Wrong encoding with Java HttpURLConnection - java

Trying to read a generated XML from a MS Webservice
URL page = new URL(address);
StringBuffer text = new StringBuffer();
HttpURLConnection conn = (HttpURLConnection) page.openConnection();
conn.connect();
InputStreamReader in = new InputStreamReader((InputStream) conn.getContent());
BufferedReader buff = new BufferedReader(in);
box.setText("Getting data ...");
String line;
do {
line = buff.readLine();
text.append(line + "\n");
} while (line != null);
box.setText(text.toString());
or
URL u = new URL(address);
URLConnection uc = u.openConnection();
BufferedReader in = new BufferedReader(new InputStreamReader(uc.getInputStream()));
String inputLine;
while ((inputLine = in.readLine()) != null) {
inputLine = java.net.URLDecoder.decode(inputLine, "UTF-8");
System.out.println(inputLine);
}
in.close();
Any page reads fine except the web service output
it reads the greater and less than signs strangely
it read < to "& lt;" and > to "& gt;" without spaces, but if i type them here without spaces stackoverflow makes them < and >
Please help
thanks

First there seem to be a confusion on this row:
inputLine = java.net.URLDecoder.decode(inputLine, "UTF-8");
This effectively says that you expect every row in the document that your server is providing to be URL encoded.
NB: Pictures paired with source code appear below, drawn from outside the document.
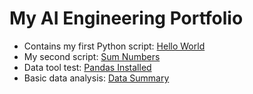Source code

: # My AI Engineering Portfolio  
- Contains my first Python script: [Hello World](hello_world.py)  
- My second script: [Sum Numbers](sum_numbers.py)
- Data tool test: [Pandas Installed](pandas_test.py) 
- Basic data analysis: [Data Summary](data_analysis.py) 
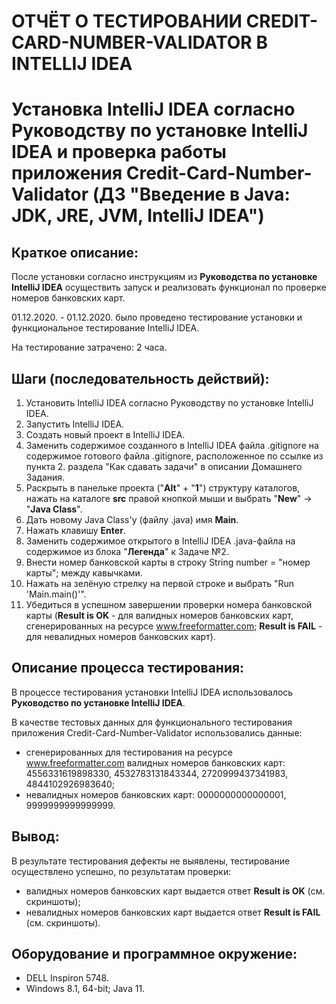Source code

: # **ОТЧЁТ О ТЕСТИРОВАНИИ CREDIT-CARD-NUMBER-VALIDATOR В INTELLIJ IDEA**
# **Установка IntelliJ IDEA согласно Руководству по установке IntelliJ IDEA и проверка работы приложения Credit-Card-Number-Validator (ДЗ "Введение в Java: JDK, JRE, JVM, IntelliJ IDEA")**

## **Краткое описание:**
После установки согласно инструкциям из **Руководства по установке IntelliJ IDEA** осуществить запуск и реализовать функционал по проверке номеров банковских карт.

01.12.2020. - 01.12.2020. было проведено тестирование установки и функциональное тестирование IntelliJ IDEA.

На тестирование затрачено: 2 часа.

## **Шаги (последовательность действий):**

1. Установить IntelliJ IDEA согласно Руководству по установке IntelliJ IDEA.
2. Запустить IntelliJ IDEA.
3. Создать новый проект в IntelliJ IDEA.
4. Заменить содержимое созданного в IntelliJ IDEA файла .gitignore на содержимое готового файла .gitignore, расположенное по ссылке из пункта 2. раздела "Как сдавать задачи" в описании Домашнего Задания.
5. Раскрыть в панельке проекта ("**Alt**" + "**1**") структуру каталогов, нажать на каталоге **src** правой кнопкой мыши и выбрать "**New**" -> "**Java Class**".
6. Дать новому Java Class'у (файлу .java) имя **Main**.
7. Нажать клавишу **Enter**.
8. Заменить содержимое открытого в IntelliJ IDEA .java-файла на содержимое из блока "**Легенда**" к Задаче №2.
09. Внести номер банковской карты в строку String number = "номер карты"; между кавычками.
10. Нажать на зелёную стрелку на первой строке и выбрать "Run 'Main.main()'".
11. Убедиться в успешном завершении проверки номера банковской карты (**Result is OK** - для валидных номеров банковских карт, сгенерированных на ресурсе www.freeformatter.com; **Result is FAIL** - для невалидных номеров банковских карт).

## **Описание процесса тестирования:**

В процессе тестирования установки IntelliJ IDEA использовалось **Руководство по установке IntelliJ IDEA**.

В качестве тестовых данных для функционального тестирования приложения Credit-Card-Number-Validator использовались данные:
* сгенерированных для тестирования на ресурсе www.freeformatter.com валидных номеров банковских карт: 4556331619898330, 4532783131843344, 2720999437341983, 4844102926983640;
* невалидных номеров банковских карт: 0000000000000001, 9999999999999999.

## **Вывод:**
В результате тестирования дефекты не выявлены, тестирование осуществлено успешно, по результатам проверки:
* валидных номеров банковских карт выдается ответ **Result is OK** (см. скриншоты);
* невалидных номеров банковских карт выдается ответ **Result is FAIL** (см. скриншоты).

## **Оборудование и программное окружение:**
* DELL Inspiron 5748.
* Windows 8.1, 64-bit; Java 11.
URL encoding is not the same as document encoding.
http://en.wikipedia.org/wiki/Percent-encoding
http://en.wikipedia.org/wiki/Character_encoding
Looking at your code snippet, I think URL encoding (percent encoding) is not what you're after.
In terms of document character encoding. You are making a conversion on this line:
InputStreamReader in = new InputStreamReader((InputStream) conn.getContent());
conn.getContent() returns an InputStream that operates on bytes, whilst the reader operates on chars - the character encoding conversion is done here. Checkout the other constructors of InputStreamReader which takes the encoding as second argument. Without the second argument you are falling back on whatever is your platform default in java.
InputStreamReader(InputStream in, String charsetName)
for instance lets you change your code to:
InputStreamReader in = new InputStreamReader((InputStream) conn.getContent(), "utf-8");
But the real question will be "what encoding is your server providing the content in?" If you own the server code too, you may just hard code it to something reasonable such as utf-8. But if it can vary, you need to look at the http header Content-Type to figure it out.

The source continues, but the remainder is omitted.